Learning Walter De Maria's "Cricket Music"

Drummer/writer John Niekrasz will be performing Walter De Maria’s Cricket Music (1964) at Extradition’s 2020 Winter Concert, on Saturday, January 18. He kindly provided some thoughts on the process of learning and practicing the piece.

Any good work of art should have at least ten meanings.
— Walter De Maria

I want to both laugh and bow in respect at De Maria’s stated attempt at quantifying artistic viability through relative interpretability. I think there is some precedent of religious texts using “ten” to mean a redundancy of dualities and, thus, infinity. Like, if an artwork has at least ten meanings (according to whom? I don’t know), it’s probably infinitely interpretively rich. Alright, Walt.

Matt Hannafin invited me to perform the late transmedia artist Walter De Maria’s 1964 composition Cricket Music for his Extradition music series through the Creative Music Guild. De Maria is a curious and central figure in the Western art canon. He studied music in his youth and painting at Berkeley, wrote essential essays, and contributed instrumentally to the earthworks movement with pieces Mile Long Drawing (1968) and Lightning Field (1977). His creative commitment to minimalism, conceptualism, scale, and genre-bending certainly cement him as an artist of ongoing influence in the contemporary art world. A survey of De Maria’s work calls up both Donald Judd and the Fluxus artists, so it’s no surprise that he counted them among his friends. And, exemplary of NYC art world polymathia, he played drums in Lou Reed’s band The Primitives, a precursor to The Velvet Underground.

De Maria composed only two sound pieces, Ocean Music (1968) and Cricket Music (1964), both of which feature nature-based field recordings and repetitive drum set patterns. The drumming on Cricket Music is decidedly minimalist, operating through long-form repetition of a few variations. But it has polyrhythmic complexity and employs established tropes and idiomatic genre nods to the repertoire of 1960s drum set.

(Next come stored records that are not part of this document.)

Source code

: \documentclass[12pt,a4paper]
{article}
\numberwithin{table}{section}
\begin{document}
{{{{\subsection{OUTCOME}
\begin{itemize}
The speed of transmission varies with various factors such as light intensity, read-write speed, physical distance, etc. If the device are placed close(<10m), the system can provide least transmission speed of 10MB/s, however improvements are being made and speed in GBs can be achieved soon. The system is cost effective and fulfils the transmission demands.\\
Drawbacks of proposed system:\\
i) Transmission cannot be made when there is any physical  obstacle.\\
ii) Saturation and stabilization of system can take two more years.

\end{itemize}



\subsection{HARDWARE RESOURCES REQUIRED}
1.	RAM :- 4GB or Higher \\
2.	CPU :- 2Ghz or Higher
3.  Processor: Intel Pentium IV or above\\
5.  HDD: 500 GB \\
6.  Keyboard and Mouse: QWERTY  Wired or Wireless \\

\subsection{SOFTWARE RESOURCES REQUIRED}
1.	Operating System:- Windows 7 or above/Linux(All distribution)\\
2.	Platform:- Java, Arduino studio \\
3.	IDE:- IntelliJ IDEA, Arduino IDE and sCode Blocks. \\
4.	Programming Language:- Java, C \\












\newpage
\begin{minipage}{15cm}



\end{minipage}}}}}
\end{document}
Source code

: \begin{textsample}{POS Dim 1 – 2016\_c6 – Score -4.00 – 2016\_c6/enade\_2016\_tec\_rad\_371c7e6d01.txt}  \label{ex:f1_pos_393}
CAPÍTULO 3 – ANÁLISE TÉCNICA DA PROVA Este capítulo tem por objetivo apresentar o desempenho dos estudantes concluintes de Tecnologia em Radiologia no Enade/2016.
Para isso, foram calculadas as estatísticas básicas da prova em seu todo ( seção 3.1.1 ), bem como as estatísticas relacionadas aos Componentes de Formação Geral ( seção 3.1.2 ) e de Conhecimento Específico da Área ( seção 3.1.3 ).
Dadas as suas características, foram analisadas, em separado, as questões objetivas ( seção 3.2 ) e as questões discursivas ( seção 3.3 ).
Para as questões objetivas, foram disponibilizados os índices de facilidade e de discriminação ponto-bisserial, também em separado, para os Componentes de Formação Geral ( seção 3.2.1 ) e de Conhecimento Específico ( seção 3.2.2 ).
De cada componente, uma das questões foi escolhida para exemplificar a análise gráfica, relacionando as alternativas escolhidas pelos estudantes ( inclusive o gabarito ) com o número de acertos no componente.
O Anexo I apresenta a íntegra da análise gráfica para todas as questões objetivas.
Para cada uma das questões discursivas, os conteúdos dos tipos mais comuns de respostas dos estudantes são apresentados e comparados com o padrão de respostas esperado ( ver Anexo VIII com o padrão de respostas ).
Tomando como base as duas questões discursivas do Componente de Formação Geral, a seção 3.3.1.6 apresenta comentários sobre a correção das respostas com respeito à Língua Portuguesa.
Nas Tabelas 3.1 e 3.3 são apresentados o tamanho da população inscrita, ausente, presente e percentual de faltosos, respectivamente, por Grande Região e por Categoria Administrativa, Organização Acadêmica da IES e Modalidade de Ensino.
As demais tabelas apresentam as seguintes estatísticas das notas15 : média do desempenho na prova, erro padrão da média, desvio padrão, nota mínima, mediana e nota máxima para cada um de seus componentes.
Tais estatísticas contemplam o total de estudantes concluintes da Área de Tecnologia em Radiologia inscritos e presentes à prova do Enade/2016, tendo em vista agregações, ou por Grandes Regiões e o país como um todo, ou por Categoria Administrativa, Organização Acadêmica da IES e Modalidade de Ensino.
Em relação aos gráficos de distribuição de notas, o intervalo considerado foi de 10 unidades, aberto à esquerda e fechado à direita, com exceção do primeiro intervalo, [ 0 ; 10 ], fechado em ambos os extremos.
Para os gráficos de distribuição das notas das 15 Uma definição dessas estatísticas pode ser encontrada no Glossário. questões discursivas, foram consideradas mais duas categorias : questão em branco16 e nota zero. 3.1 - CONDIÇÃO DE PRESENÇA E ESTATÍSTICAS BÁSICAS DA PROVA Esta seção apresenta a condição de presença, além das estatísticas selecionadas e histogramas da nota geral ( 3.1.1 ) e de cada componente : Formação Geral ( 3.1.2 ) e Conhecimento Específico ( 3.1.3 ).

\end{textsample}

Cricket Music is a difficult piece of endurance to perform, requiring a long roll and then execution of twenty-odd minutes of non-stop, uptempo ride cymbal playing that would tire even an every-night jazz bandstand performer. It is equally difficult as a mental exercise, requiring both sustained focus and a sense of flowing trance state to accomplish well. Cricket Music is the sort of piece my channel-surfing compositional aesthetic would never create; that’s why I agreed to learn and perform it.

Hannafin provided a 2016 transcription of this piece by Jason Treuting of Sō Percussion. It provides an overview of the form and glosses over some problematic and enriching intricacies. In rehearsal, I privileged the audio recording over the Treuting’s transcription.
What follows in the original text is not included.